+++ THE DATA +++

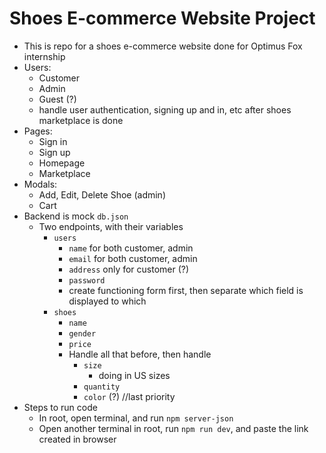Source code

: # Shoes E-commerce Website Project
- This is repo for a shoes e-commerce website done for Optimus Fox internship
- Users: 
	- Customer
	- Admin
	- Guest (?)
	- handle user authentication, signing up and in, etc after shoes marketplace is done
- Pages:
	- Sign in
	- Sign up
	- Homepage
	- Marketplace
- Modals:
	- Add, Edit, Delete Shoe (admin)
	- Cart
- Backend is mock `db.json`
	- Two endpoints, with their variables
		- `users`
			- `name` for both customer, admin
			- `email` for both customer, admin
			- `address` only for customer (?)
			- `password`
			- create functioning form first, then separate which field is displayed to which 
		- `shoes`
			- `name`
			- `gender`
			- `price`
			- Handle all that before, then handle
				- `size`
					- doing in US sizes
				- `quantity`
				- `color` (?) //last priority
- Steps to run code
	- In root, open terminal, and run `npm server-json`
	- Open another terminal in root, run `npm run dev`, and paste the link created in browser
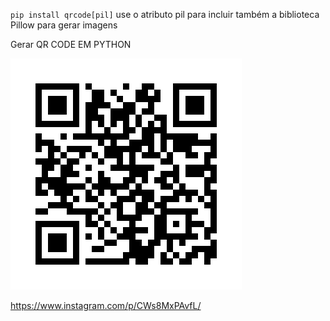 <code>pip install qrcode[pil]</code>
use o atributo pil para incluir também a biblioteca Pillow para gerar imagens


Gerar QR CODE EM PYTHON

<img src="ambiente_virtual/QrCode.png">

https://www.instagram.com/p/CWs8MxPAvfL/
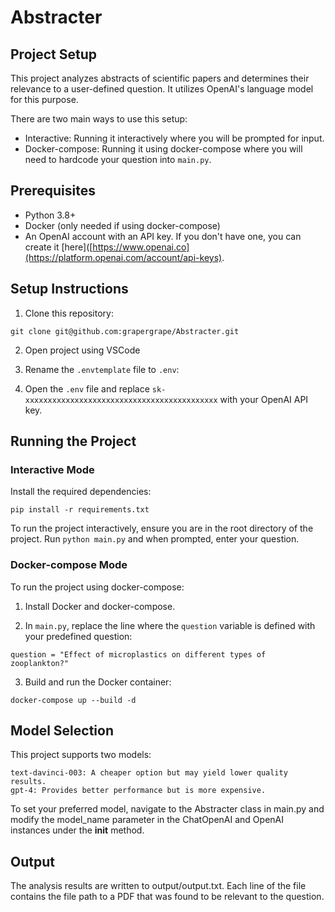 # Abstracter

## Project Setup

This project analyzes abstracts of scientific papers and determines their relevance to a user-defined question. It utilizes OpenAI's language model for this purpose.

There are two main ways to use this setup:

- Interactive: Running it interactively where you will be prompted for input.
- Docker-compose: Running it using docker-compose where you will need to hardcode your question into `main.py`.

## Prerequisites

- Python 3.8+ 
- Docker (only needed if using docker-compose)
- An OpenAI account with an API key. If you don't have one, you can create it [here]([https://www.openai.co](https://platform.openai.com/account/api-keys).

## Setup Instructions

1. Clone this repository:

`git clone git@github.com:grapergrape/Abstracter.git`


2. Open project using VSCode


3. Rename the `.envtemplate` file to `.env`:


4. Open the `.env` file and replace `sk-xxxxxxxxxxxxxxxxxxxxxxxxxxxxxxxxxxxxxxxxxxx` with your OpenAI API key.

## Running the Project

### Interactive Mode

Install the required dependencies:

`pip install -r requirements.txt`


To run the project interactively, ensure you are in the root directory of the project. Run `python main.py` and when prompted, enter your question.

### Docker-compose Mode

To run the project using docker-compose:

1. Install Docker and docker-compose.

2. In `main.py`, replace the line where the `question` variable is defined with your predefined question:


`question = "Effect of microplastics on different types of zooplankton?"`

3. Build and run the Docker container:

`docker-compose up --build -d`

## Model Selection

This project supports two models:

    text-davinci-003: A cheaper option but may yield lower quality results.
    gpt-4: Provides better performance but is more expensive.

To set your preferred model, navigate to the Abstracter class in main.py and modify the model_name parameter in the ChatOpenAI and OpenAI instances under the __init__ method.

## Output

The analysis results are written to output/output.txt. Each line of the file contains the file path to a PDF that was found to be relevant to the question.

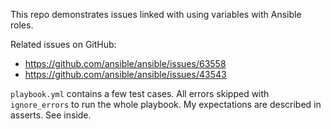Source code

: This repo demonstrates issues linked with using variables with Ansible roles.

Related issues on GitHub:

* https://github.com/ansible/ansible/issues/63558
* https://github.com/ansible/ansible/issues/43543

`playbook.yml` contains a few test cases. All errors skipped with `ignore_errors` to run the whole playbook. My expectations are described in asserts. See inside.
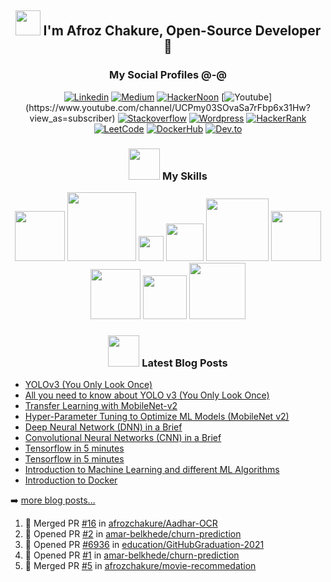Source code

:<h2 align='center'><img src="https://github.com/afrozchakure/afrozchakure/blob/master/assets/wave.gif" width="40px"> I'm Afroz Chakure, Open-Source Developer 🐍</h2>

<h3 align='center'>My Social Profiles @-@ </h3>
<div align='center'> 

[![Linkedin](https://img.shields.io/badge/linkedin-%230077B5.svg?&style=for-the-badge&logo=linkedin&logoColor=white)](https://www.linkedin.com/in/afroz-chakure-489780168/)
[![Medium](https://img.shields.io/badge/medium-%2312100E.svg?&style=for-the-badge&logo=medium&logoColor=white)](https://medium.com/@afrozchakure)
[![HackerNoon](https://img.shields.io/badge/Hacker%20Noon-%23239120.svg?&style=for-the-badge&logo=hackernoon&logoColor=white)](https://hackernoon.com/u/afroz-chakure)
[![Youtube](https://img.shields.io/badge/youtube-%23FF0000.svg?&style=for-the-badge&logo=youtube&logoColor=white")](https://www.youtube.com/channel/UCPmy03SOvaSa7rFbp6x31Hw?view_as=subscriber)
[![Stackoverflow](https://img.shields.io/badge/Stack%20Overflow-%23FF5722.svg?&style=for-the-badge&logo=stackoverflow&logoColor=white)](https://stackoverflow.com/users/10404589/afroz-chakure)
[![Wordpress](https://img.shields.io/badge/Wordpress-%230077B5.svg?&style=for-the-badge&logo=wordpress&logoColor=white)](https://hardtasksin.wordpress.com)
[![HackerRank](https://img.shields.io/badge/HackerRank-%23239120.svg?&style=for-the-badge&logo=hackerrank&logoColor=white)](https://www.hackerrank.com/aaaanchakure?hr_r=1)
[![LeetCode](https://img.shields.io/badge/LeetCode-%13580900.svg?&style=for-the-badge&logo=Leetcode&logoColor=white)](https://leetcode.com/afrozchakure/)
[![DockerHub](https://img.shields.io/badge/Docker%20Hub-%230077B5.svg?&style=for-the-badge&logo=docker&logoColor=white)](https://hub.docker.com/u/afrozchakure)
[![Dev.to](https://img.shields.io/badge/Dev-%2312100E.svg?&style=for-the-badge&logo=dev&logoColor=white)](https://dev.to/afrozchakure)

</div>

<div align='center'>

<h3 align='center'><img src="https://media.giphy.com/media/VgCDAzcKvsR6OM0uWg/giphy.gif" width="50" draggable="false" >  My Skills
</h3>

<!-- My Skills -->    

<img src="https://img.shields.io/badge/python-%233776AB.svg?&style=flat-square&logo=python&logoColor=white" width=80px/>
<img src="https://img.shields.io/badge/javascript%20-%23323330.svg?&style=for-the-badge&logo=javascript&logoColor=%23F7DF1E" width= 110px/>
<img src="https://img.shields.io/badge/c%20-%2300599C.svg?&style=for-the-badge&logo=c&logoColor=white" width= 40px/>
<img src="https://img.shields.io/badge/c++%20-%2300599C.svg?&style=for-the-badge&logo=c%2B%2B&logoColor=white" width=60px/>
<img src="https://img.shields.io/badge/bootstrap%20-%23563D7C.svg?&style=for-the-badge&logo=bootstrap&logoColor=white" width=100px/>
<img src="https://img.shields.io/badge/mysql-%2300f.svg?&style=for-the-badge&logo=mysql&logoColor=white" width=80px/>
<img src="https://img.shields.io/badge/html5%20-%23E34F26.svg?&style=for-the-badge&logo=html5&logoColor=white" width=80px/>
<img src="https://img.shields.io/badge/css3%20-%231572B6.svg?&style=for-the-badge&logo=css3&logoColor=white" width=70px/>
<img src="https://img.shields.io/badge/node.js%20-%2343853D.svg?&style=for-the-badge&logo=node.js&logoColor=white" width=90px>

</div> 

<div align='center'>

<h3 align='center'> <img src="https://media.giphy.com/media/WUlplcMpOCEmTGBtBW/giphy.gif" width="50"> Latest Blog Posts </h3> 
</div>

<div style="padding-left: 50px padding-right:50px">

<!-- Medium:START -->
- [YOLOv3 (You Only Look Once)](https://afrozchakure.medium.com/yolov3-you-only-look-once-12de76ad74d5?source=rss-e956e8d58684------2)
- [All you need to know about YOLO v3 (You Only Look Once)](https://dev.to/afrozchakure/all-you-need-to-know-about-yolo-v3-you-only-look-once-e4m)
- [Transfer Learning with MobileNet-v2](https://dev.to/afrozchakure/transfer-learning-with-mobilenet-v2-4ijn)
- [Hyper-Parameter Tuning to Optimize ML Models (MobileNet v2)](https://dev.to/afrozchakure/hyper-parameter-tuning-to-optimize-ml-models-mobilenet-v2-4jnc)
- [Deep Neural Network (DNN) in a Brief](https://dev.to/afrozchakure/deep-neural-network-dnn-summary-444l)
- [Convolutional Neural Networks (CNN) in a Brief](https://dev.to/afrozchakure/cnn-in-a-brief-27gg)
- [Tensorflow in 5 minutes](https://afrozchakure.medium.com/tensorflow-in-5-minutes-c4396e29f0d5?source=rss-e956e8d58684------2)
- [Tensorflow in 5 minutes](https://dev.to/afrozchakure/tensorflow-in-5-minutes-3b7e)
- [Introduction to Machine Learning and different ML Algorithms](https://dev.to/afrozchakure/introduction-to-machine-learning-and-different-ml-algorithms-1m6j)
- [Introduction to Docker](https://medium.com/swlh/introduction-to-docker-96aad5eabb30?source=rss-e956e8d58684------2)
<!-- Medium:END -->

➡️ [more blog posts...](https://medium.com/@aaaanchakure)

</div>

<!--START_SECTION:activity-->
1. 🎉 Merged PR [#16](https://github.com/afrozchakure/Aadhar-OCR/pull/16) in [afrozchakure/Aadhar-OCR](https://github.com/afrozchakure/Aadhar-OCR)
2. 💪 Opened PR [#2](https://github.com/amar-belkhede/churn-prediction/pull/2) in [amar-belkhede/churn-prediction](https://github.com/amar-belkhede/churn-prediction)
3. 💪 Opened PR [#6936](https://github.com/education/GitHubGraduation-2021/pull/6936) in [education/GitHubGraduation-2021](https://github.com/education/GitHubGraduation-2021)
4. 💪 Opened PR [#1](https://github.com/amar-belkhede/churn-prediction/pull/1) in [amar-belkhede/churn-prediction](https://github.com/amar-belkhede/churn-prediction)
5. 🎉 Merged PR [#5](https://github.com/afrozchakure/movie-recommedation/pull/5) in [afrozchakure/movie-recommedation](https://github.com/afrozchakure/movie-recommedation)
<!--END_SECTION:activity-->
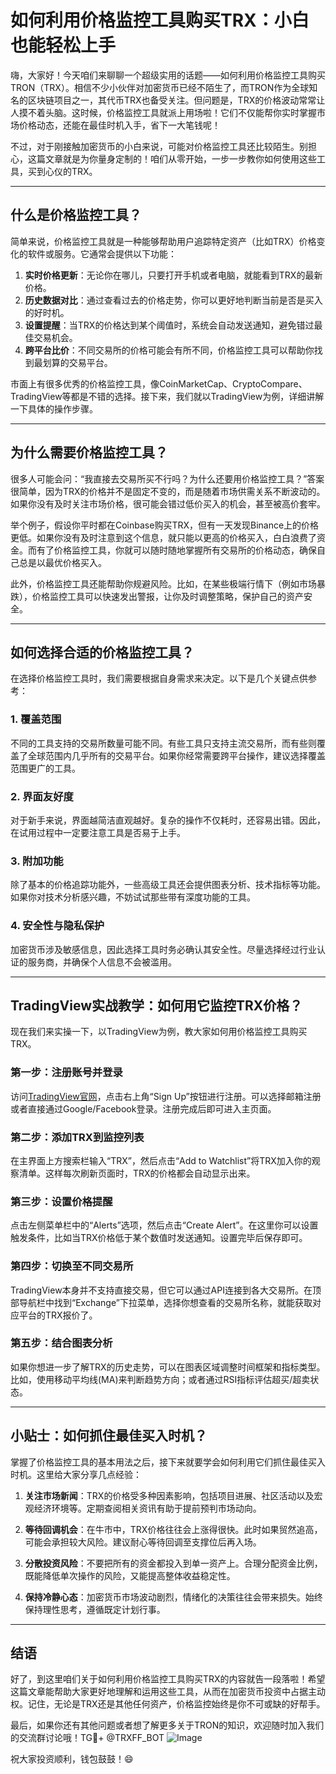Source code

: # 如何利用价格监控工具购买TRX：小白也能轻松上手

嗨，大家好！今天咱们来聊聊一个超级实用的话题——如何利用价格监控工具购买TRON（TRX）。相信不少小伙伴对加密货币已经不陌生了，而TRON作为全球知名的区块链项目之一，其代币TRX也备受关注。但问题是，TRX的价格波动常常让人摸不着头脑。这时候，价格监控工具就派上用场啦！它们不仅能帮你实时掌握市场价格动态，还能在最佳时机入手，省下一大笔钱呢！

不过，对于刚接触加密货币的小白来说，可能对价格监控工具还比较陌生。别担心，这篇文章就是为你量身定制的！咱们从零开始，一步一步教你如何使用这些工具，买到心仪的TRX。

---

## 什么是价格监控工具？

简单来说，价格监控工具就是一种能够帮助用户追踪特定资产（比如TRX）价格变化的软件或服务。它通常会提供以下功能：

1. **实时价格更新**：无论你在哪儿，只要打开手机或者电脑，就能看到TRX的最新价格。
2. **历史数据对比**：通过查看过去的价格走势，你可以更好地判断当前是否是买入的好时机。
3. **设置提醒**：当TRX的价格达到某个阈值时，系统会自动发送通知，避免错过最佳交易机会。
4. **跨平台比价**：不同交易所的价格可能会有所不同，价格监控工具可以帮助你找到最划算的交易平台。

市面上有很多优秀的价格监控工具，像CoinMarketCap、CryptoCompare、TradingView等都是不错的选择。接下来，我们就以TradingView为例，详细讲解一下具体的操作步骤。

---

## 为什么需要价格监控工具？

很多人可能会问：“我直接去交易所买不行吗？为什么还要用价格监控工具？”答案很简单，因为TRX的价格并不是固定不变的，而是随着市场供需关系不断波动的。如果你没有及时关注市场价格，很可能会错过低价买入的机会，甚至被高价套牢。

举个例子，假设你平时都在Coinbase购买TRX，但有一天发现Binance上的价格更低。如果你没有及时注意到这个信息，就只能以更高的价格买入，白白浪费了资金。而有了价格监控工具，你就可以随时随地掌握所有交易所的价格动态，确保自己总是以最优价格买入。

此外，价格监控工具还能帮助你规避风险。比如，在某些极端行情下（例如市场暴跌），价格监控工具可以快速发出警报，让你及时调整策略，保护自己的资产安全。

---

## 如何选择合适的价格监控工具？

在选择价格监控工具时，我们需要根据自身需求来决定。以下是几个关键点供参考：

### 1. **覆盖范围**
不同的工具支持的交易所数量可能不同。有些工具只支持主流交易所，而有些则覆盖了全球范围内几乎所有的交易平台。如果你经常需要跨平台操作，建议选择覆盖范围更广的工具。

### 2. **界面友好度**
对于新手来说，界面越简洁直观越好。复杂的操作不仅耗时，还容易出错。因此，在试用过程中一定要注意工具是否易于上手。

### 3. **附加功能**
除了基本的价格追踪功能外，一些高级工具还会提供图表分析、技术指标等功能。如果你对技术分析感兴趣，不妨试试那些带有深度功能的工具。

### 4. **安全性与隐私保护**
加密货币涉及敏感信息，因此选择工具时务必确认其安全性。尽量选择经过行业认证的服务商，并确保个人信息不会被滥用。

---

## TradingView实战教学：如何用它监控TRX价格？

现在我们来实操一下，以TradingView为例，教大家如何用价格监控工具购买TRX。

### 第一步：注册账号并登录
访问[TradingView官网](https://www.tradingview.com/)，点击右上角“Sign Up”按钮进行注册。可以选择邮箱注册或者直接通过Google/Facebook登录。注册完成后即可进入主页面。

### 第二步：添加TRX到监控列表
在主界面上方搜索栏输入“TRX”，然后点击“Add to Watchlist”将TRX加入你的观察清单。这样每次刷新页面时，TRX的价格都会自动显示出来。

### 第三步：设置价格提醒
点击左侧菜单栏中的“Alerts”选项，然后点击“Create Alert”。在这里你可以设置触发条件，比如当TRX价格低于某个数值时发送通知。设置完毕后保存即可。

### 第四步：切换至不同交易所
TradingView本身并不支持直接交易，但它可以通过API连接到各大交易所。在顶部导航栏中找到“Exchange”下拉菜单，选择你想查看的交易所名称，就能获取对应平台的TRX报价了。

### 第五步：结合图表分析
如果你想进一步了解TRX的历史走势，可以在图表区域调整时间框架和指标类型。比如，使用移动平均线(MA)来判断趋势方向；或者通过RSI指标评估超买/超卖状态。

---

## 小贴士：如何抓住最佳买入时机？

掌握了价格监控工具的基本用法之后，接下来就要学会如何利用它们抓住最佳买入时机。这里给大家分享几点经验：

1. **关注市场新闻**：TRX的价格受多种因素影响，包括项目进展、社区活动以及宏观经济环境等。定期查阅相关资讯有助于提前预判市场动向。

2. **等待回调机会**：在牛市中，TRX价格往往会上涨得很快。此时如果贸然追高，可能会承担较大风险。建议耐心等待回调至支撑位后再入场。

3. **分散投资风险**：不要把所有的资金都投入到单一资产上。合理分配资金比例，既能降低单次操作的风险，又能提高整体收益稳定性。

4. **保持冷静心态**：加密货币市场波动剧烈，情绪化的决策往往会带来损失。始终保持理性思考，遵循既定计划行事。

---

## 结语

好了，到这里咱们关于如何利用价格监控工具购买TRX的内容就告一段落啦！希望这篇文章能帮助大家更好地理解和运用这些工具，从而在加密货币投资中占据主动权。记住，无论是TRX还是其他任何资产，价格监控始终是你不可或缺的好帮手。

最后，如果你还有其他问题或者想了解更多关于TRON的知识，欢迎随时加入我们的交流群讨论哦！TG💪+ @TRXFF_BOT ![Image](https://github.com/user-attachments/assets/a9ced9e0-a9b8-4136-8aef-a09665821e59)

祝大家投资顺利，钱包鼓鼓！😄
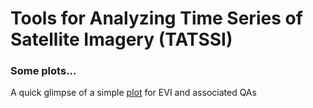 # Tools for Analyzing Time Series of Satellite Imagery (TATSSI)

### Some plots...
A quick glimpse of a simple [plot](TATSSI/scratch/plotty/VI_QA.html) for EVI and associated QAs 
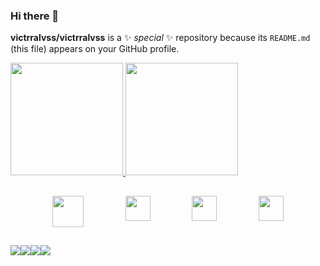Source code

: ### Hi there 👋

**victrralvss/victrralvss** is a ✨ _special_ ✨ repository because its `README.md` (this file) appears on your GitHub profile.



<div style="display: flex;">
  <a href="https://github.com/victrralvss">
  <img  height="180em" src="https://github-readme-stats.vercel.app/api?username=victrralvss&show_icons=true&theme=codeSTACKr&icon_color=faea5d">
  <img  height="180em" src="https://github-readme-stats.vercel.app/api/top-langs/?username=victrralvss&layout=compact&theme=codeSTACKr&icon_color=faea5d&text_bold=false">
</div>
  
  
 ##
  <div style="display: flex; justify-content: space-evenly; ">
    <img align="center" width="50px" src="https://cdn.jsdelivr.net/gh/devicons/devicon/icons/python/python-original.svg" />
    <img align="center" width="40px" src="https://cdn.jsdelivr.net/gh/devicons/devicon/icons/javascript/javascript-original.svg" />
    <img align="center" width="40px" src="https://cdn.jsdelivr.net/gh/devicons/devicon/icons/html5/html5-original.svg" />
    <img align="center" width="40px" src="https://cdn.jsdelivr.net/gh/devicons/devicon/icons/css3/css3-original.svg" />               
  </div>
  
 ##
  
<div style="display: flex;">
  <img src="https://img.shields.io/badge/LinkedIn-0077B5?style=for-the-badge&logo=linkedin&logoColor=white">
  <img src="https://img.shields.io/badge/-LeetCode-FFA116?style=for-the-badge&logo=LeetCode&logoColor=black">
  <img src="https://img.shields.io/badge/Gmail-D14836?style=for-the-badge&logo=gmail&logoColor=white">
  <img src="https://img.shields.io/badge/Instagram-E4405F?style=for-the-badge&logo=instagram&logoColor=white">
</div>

+++

## WHAT YOU WILL DO
Using the material above, copy every line in which the string "Learning" occurs.

## WRITTEN RESPONSE
- [Transfer Learning with MobileNet-v2](https://dev.to/afrozchakure/transfer-learning-with-mobilenet-v2-4ijn)
- [Introduction to Machine Learning and different ML Algorithms](https://dev.to/afrozchakure/introduction-to-machine-learning-and-different-ml-algorithms-1m6j)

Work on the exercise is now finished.